C’est fou comme les dames ont bien plus d’imagination et d’allant que les hommes quand il s’agit de chanter l’amour. C’est souvent plus direct, décomplexé. Elle, Michèle Buirette, entame ce nouvel album par l’amour cannibale : « Au secours je suis dans tes entrailles / C’est la pagaille / Faut plus que j’y aille / Je suis dans tes viscères / Ta chair m’enserre… » La poésie a encore gagné du terrain.

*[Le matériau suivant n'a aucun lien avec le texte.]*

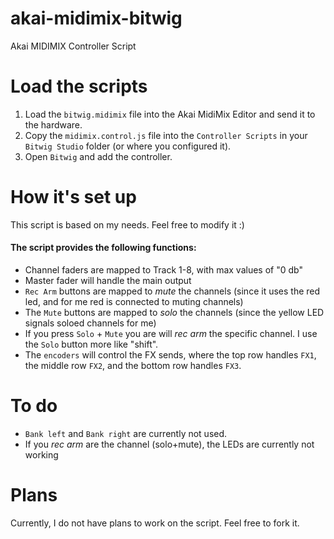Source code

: # akai-midimix-bitwig
Akai MIDIMIX Controller Script

# Load the scripts

1. Load the `bitwig.midimix` file into the Akai MidiMix Editor and send it to the hardware.
2. Copy the `midimix.control.js` file into the `Controller Scripts` in your `Bitwig Studio` folder (or where you configured it).
3. Open `Bitwig` and add the controller.

# How it's set up

This script is based on my needs. Feel free to modify it :)


#### The script provides the following functions:

- Channel faders are mapped to Track 1-8, with max values of "0 db"
- Master fader will handle the main output
- `Rec Arm` buttons are mapped to *mute* the channels (since it uses the red led, and for me red is connected to muting channels)
- The `Mute` buttons are mapped to *solo* the channels (since the yellow LED signals soloed channels for me)
- If you press `Solo` + `Mute` you are will *rec arm* the specific channel. I use the `Solo` button more like "shift".
- The `encoders` will control the FX sends, where the top row handles `FX1`, the middle row `FX2`, and the bottom row handles `FX3`.

# To do
- `Bank left` and `Bank right` are currently not used.
- If you *rec arm* are the channel (solo+mute), the LEDs are currently not working

# Plans
Currently, I do not have plans to work on the script. Feel free to fork it.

Le reste n’est pas pareil, qui se réfugie plutôt dans une chanson très cabaret, très rue aussi, ambiance années cinquante et soixante, avec cependant – et c’est là l’atout majeur de ce disque bien plus qu’estimable – l’accordéon swing et la guitare manouche qui font que notes et mots s’envolent au gré de mélodies fort réussies. Tout est léger, tout suggère le printemps (de chroniquer, certes avec grand retard, ce disque au printemps se justifie) même si elle traite 68 par son été « après un printemps bien agité » : « Nous abandonnions la cité / Paris mai et ses barricades / Ainsi que nos chers camarades /Nos cœurs emportés dans la tornade / Battaient encore la chamade / Exaltés / Nous jetions des pavés / Pour combattre nos aînés. » En fait, cet album va de Parfum[s] de révolution aux Hommes de [sa] vie, à constamment faire le lit du changement « mais je ne suis pas une fille facile / oh, c’est très rare que je me déshabille ». La révolution pouvant passer, il va de soi, par « Hampton et Kenny / Ellington Basie / Dizzy Gillepsie… » Jazz à tous les étages, donc. Mais aussi « le rock’n roll et la java / la valse, le twist et le cha-cha-cha ». Ce disque, de belle écriture, animé par des mélodies allant de Jo Privat à Django Reinhardt, c’est de le bougeotte permanente : mettez-le sur votre platine le matin, ça vous donnera, plus encore qu’une poudre chocolatée, fut-elle aux céréales, de l’énergie pour toute la journée. C’est un petit régal, comme un indice de liberté, la preuve du possible bonheur.
Ajouté par Michel Kemper le 8 avril 2017.